**EXERCISE PROMPT**
Which of the lines in the data below contain the string "native"? Copy each of them.

Saved entries:
=======

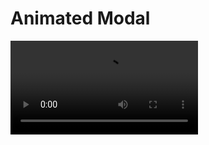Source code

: # Animated Modal

<video src="animate-cover-photo-rotation.mp4" autoplay loop controls/>

We are going to build the animation effects for the modal transition.

<Cn>

# 实现模型的动效

<video src="animate-cover-photo-rotation.mp4" autoplay loop controls/>

接下来我们会给模型转换添加动画效果。

</Cn>

# Animating Modal Opacity

The first effect is simple. We adjust opacity to fade in and fade out the entire modal component.

### Exercise: Animated Opacity

Let's animate `opacity` in the root `App` component:

```js
interface AnimatedProps {
  opacity: Animated.Base;
}

export class App extends React.Component<Props, State> {
  private animated: AnimatedProps;

  // ...
}
```

<Cn>

# 实现模型透明度的动效

第一个效果比较简单。我们通过调整透明度来让整个模型部件淡入淡出。

### 练习：透明度的动效

让我们在 `App` 部件里实现 `opacity` 的动效：

```js
interface AnimatedProps {
  opacity: Animated.Base;
}

export class App extends React.Component<Props, State> {
  private animated: AnimatedProps;

  // ...
}
```

</Cn>

Then we pass `opacity` down into `PhotoModal` as a prop. To keep our componenets stylistically consistent, transfer `opacity` from `this.props` to `this.animated`:

```js
interface Props {
  opacity: Animated.Base;
}

interface AnimatedProps {
  opacity: Animated.Base;
}

export class PhotosModal extends Component<Props, State> {
  private animated: AnimatedProps;

  constructor(props: Props) {
    super(props);

    this.animated = {
      opacity: this.props.opacity,
    };
  }

  // ...
}
```

<Cn>

然后我们将 `opcatiy` 作为一个属性传递给 `PhotoModal`。 为了让我们的部件风格一致，将 `opacity` 从 `this.props` 传递给 `this.animated`：

```js
interface Props {
  opacity: Animated.Base;
}

interface AnimatedProps {
  opacity: Animated.Base;
}

export class PhotosModal extends Component<Props, State> {
  private animated: AnimatedProps;

  constructor(props: Props) {
    super(props);

    this.animated = {
      opacity: this.props.opacity,
    };
  }

  // ...
}
```

</Cn>


+ Animate the `opacity` value.
+ Use `setState` to mount and unmount `PhotosModal`.

Your result:

<video src="fade-in-photos-modal.mp4" controls/>

<Cn>

+ 实现 `opcaity` 值的动效；
+ 使用 `setState` 来显示/隐藏 `PhotosModal`。

效果应该像是这样：

<video src="fade-in-photos-modal.mp4" controls/>

</Cn>

# Animate Cover Photo

Animating the cover photo from its initial position in the scroll view to its final position in the modal is somewhat tricky. We'll divide the work into multiple steps:

1. Measure the initial position of the cover photo.
2. Calculate the final position of the cover photo, and animate it.
3. Get rotation to work.

<Cn>

# 封面图的动效

要将封面图从 scrollview 里面的初始位置移动到模型里面的最终位置，会有点棘手。我们会将这个任务分成几步：

1. 测量封面图的初始位置；
2. 计算封面图的最终位置，然后完成它的动效；
3. 旋转。

</Cn>

### Exercise: Measuring Cover Photo

Let's modify `ShowPhotoModalFunction` so it gets the initial layout of the cover photo as the second argument:

```js
// types.ts
export type ShowPhotoModalFunction = (
  post: PhotoPost,
  initialCoverImageLayout: LayoutRectangle
) => void;
```

<Cn>

### 练习：测量封面图

让我们修改 `ShowPhotoModalFunction` 来得到封面图的初始布局作为第二参数：

```js
// types.ts
export type ShowPhotoModalFunction = (
  post: PhotoPost,
  initialCoverImageLayout: LayoutRectangle
) => void;
```


</Cn>

We want to ultimately pass the `initialCoverImageLayout` to `PhotosModal` as a prop:

```js
// PhotosModal.tsx
interface Props {
  // ...
  initialCoverImageLayout: LayoutRectangle;
}
```

<Cn>

我们最终是想将 `initialCoverImageLayout` 作为属性传递给 `PhotosModal`：

```js
// PhotosModal.tsx
interface Props {
  // ...
  initialCoverImageLayout: LayoutRectangle;
}
```

</Cn>

Print `initialCoverImageLayout` when a cover photo is clicked.

You should see:

<video src="measure-cover-photo.mp4" controls/>

Hint 1: Use [measureInWindow](https://github.com/facebook/react/blob/8ea1cf4ee0f5315c4190a9e67e15f0f7404cb0cf/src/renderers/native/NativeMethodsMixin.js#L108) to get the layout of a view relative to the window.
  + Example: [layout/measureView.js](https://github.com/hayeah/react-native-experiments/blob/master/layout/measureView.js#L23-L25)

Hint 2: Try to use Promise and async/await could to asynchronous code nicer.

```js
measureCoverPhoto = async (): Promise<LayoutRectangle> => {
  // ...
}

showModal = async () => {
  const { showImageModal, post } = this.props;

  const layout = await this.measureCoverPhoto();

  showImageModal(post, layout);
}
```

<Cn>

当一个封面图被点击时，打印 `initialCoverImageLayout`。

你应该能看到：

<video src="measure-cover-photo.mp4" controls/>

提示 1：使用 [measureInWindow](https://github.com/facebook/react/blob/8ea1cf4ee0f5315c4190a9e67e15f0f7404cb0cf/src/renderers/native/NativeMethodsMixin.js#L108) 来得到一个视图相对于视窗的布局。
  + 例子： [layout/measureView.js](https://github.com/hayeah/react-native-experiments/blob/master/layout/measureView.js#L23-L25)

提示 2: 尝试使用 Promise 和 async/await 会让异步代码更优雅。

```js
measureCoverPhoto = async (): Promise<LayoutRectangle> => {
  // ...
}

showModal = async () => {
  const { showImageModal, post } = this.props;

  const layout = await this.measureCoverPhoto();

  showImageModal(post, layout);
}
```

</Cn>

### Exercise: Animate Cover Photo

`Animated` does not have special support to animate the `LayoutRectangle`, so we'll animate 4 properties in parallel:

```js
interface AnimatedProps {
  opacity: Animated.Base;

  coverPhotoLayout: {
    top: Animated.Base,
    left: Animated.Base,
    width: Animated.Base,
    height: Animated.Base,
  };
}
```

<Cn>

### 练习：封面图的动效

`Animated` 没有特别的支持来实现 `LayoutRectangle` 的动效，所以我们会平行地完成 4 个属性的动效：

```js
interface AnimatedProps {
  opacity: Animated.Base;

  coverPhotoLayout: {
    top: Animated.Base,
    left: Animated.Base,
    width: Animated.Base,
    height: Animated.Base,
  };
}
```




</Cn>

Initialize these four `Animated.Value` instances with the values of the initial layout rectangle.

From the previous exercise we have the starting layout of the cover image, now we'll need to calculate the final layout of the cover image. Here's the tedious code to fit and center the cover image:

```js
animateCoverPhoto() {
  const { post, windowLayout } = this.props;
  const coverPhotoSize = post.photos[0].original_size;

  // Fit and center
  const { width, height } = fitInRect(windowLayout, coverPhotoSize);
  const top = windowLayout.height / 2 - height / 2;
  const left = windowLayout.width / 2 - width / 2;

  // ...
}

```

Your result:

<video src="animated-cover-photo.mp4" controls/>

<Cn>

用初始的长方形布局的值，来初始化这四个 `Animated.Value` 实例。

从前一个练习我们已经得到了封面图的起始布局，现在我们会需要计算封面图的最终布局。这里是让封面图调整并且居中的代码：

```js
animateCoverPhoto() {
  const { post, windowLayout } = this.props;
  const coverPhotoSize = post.photos[0].original_size;

  // Fit and center
  const { width, height } = fitInRect(windowLayout, coverPhotoSize);
  const top = windowLayout.height / 2 - height / 2;
  const left = windowLayout.width / 2 - width / 2;

  // ...
}

```

效果应该像这样：

<video src="animated-cover-photo.mp4" controls/>


</Cn>

### Exercise: Animate Cover Photo Rotation

When the screen is rotated, you should animate the cover photo to its new position.

Use `componentDidUpdate` to detect if the window layout had changed:

```js
componentDidUpdate(oldProps: Props) {
  if (oldProps.windowLayout !== this.props.windowLayout) {
    console.log("window layout changed");
    this.animateCoverPhoto();
  }
}
```

Your result:

<video src="animate-cover-photo-rotation.mp4" controls/>

<Cn>

### 练习：封面图的旋转动效

当屏幕旋转时，你也应该让封面图旋转到它的新位置。

使用 `componentDidUpdate` 来检测视窗布局是否发生了改变：

```js
componentDidUpdate(oldProps: Props) {
  if (oldProps.windowLayout !== this.props.windowLayout) {
    console.log("window layout changed");
    this.animateCoverPhoto();
  }
}
```

效果应该像这样：

<video src="animate-cover-photo-rotation.mp4" controls/>


</Cn>


### Exercise: Test Android

Make sure your app works on Android.

Your result:

<video src="android-animated-cover-photo.mp4" controls/>

<Cn>

### 练习：测试 Android

保证你的应用在 Android 上正常运行。

效果应该像这样：

<video src="android-animated-cover-photo.mp4" controls/>

</Cn>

=======

**RESPONSE TO THIS TASK**
Hint 1: Use [measureInWindow](https://github.com/facebook/react/blob/8ea1cf4ee0f5315c4190a9e67e15f0f7404cb0cf/src/renderers/native/NativeMethodsMixin.js#L108) to get the layout of a view relative to the window.
  + Example: [layout/measureView.js](https://github.com/hayeah/react-native-experiments/blob/master/layout/measureView.js#L23-L25)
提示 1：使用 [measureInWindow](https://github.com/facebook/react/blob/8ea1cf4ee0f5315c4190a9e67e15f0f7404cb0cf/src/renderers/native/NativeMethodsMixin.js#L108) 来得到一个视图相对于视窗的布局。
  + 例子： [layout/measureView.js](https://github.com/hayeah/react-native-experiments/blob/master/layout/measureView.js#L23-L25)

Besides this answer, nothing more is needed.